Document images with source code
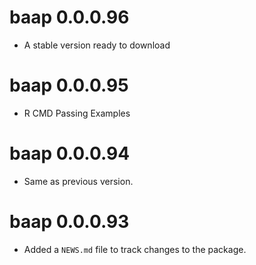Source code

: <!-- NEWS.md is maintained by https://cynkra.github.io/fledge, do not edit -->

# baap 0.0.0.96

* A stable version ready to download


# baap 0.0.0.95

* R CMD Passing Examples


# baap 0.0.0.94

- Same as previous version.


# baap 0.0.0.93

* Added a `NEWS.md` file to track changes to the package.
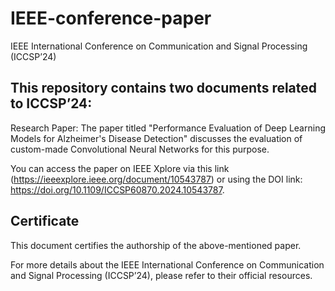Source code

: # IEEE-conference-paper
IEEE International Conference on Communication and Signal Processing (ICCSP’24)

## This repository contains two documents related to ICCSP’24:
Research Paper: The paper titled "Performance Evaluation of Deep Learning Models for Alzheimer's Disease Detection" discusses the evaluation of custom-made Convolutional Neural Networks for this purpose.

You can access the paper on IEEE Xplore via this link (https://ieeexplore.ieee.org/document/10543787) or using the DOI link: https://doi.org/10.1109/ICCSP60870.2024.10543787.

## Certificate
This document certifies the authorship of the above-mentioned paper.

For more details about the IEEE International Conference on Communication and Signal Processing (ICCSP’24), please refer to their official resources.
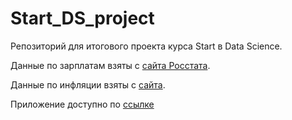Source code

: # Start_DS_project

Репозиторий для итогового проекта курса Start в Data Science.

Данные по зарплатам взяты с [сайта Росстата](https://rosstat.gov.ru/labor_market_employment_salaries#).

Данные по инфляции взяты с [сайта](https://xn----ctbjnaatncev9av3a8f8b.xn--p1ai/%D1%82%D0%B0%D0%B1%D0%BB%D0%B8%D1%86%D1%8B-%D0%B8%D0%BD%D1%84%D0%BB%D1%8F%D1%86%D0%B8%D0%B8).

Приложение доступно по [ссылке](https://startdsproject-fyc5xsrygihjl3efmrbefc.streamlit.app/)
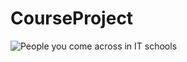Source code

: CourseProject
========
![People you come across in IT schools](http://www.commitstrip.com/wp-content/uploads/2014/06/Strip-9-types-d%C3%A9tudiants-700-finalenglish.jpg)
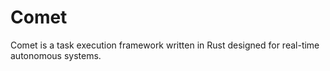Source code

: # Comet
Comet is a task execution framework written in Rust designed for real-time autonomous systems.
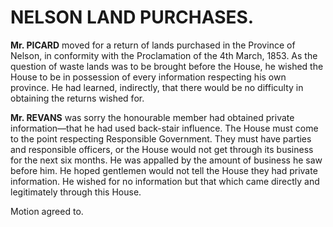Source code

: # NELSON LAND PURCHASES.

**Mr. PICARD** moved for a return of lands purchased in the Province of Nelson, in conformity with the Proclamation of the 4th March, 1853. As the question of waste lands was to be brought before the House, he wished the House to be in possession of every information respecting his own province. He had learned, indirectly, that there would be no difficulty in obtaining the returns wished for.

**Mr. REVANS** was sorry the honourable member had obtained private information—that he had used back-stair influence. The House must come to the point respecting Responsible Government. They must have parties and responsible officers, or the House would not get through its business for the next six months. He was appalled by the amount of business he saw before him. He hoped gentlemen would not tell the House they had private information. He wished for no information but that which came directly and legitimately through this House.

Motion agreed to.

Problem requirements |
For each line in the records that contains the word "взяты", make a copy.

The answer |
Данные по зарплатам взяты с [сайта Росстата](https://rosstat.gov.ru/labor_market_employment_salaries#).
Данные по инфляции взяты с [сайта](https://xn----ctbjnaatncev9av3a8f8b.xn--p1ai/%D1%82%D0%B0%D0%B1%D0%BB%D0%B8%D1%86%D1%8B-%D0%B8%D0%BD%D1%84%D0%BB%D1%8F%D1%86%D0%B8%D0%B8).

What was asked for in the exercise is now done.